Können Gesetze der realen Welt auf fiktionale Inhalte angewandt werden?
Zur rechtlichen Bewertung und Zensur von Videospielen
Von Changgun Kim
Videospiele sind eines der meistkonsumierten Medien weltweit. Die Zahl der Gamer betrug 2014 etwa 1,8 Milliarden, der Umsatz der Videospielindustrie überschritt die Marke von einer Billion Dollar – zehnmal so viel wie die von Hollywood im selben Jahr. Innerhalb von 60 Jahren hat sich das Videospiel mit großem kommerziellen Erfolg so als ein Teil der Popkultur etabliert. Lange wurde mit ihm von behördlicher Seite aus in praktisch allen Ländern wie mit Büchern und Filmen umgegangen. Weil Videospiele jedoch immer beliebter und komplizierter wurden und ihr Einfluss auf die Gesellschaft sich vergrößerte, wurde nach und nach ein Zensur-Verfahren ausschließlich für Videospiele aufgebaut.
Überall zeigt sich dasselbe Modell: Alle Videospiele müssen einem institutionalisierten Kontroll- und Zensurvorgang unterworfen werden, ehe sie offiziell im jeweiligen Land bzw. Kulturraum veröffentlicht werden können. Es gibt spezielle Gremien in den jeweiligen Ländern, die für die Videospielzensur zuständig sind. Sie bewerten die Videospielinhalte und bestimmen die Veröffentlichung des Videospiels und die Altersstufe, ab der er es freigegeben wird. Über die Ländergrenzen hinweg arbeiten diese Gremien oft eng zusammen, unterscheiden sich aber dann in der länderspezifischen Umsetzung prinzipiell gemeinsamer Grundsätze. Ihr Vorgehen wiederum beeinflusst die Entwicklung von Videospielen und deren Lokalisierung, d.h. die Art und Weise, in der Inhalte und Darstellungsformen der Spiele für den Verkauf in den unterschiedlichen Ländern variiert werden.
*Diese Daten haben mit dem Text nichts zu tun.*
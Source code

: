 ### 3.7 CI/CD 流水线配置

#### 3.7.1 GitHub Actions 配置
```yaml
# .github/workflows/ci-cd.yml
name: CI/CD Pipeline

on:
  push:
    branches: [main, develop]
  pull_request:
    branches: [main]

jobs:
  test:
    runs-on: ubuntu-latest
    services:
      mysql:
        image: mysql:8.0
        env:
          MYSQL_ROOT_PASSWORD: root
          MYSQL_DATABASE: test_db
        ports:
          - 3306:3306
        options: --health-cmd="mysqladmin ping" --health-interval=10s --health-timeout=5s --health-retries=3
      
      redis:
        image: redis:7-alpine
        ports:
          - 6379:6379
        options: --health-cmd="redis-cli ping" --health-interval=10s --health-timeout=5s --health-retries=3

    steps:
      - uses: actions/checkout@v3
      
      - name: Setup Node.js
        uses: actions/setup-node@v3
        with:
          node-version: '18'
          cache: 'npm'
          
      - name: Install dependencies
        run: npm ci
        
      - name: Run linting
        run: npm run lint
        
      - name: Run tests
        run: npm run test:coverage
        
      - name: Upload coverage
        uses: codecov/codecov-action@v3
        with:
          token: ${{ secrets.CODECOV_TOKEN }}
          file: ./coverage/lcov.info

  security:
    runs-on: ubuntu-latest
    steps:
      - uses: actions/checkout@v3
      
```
Jedes Gremium hat seine eigenen gesetzlichen Grundsätze, aufgrund derer das Recht der realen Welt auf die fiktionalen Welten der Videospiele angewandt wird. Die Details dieser Grundsätze sind je nach Land und Gremium unterschiedlich, aber allgemein lässt sich feststellen, dass das primäre Ziel immer „Jugendschutz“ ist. Überprüft werden die Videospiele auf Inhalte hin, die jugendgefährdende Faktoren wie Gewalt, Alkohol- und Drogenkonsum, Sex und Erotik, Nacktheit, Kriminalität, Diskriminierung etc. in schriftlicher, akustischer oder bildlicher Form enthalten. Experten mit Fachwissen im Bereich Entwicklungspsychologie und Medienwirkungsforschung und Erfahrung im Umgang mit Kindern und Jugendlichen suchen dabei nach vermutlich negativen Wirkungen der Videospielinhalte.
Die Kriterien für die Videospielzensur sind generell strenger als die anderer Unterhaltungsmedien wie Bücher und Filme, weil das Videospiel ein interaktives Medium ist. Der Gamer ist ein aktiver Teilnehmer im Videospiel – anders als der Leser und Zuschauer, der ein passiver Beobachter beim Benutzen des Unterhaltungsmediums ist –, sodass die Gefahr als höher eingeschätzt wird, dass der Gamer sein Erlebnis in der virtuellen Welt mit der Realität verwechselt.
Angesichts der immer anspruchsvolleren Gamer und der wachsenden Konkurrenz auf dem Markt investieren umgekehrt die Videospielhersteller immer mehr Zeit und Geld in die Entwicklung. Das RTS-Spiel Starcraft II (Blizzard Entertainment 2010) und das Action-RPG Diablo III (Blizzard Entertainment 2012) wurden beispielsweise jeweils erst zwölf Jahre nach der Veröffentlichung der Vorläufer-Serie auf den Markt gebracht, die Entwicklungskosten des MMOFPS Destiny (Bungie 2014) betragen einschließlich der Marketingkosten ca. 500 Millionen US-Dollar. Videospielhersteller müssen ein möglichst breites Publikum erreichen, um die Entwicklungskosten zu decken und das Budget für die Entwicklung weiterer Videospiele sicherzustellen. Kinder und Jugendliche sind dabei wegen ihres hohen Anteils unter den Gamern wichtige Kunden. die Produzenten bemühen sich daher darum, die Grundsätze der jeweiligen Gremien einzuhalten. Sie hoffen dadurch eine Freigabe für eine möglichst niedrige Altersstufe zu erhalten und so um mehr Gamer werben zu können.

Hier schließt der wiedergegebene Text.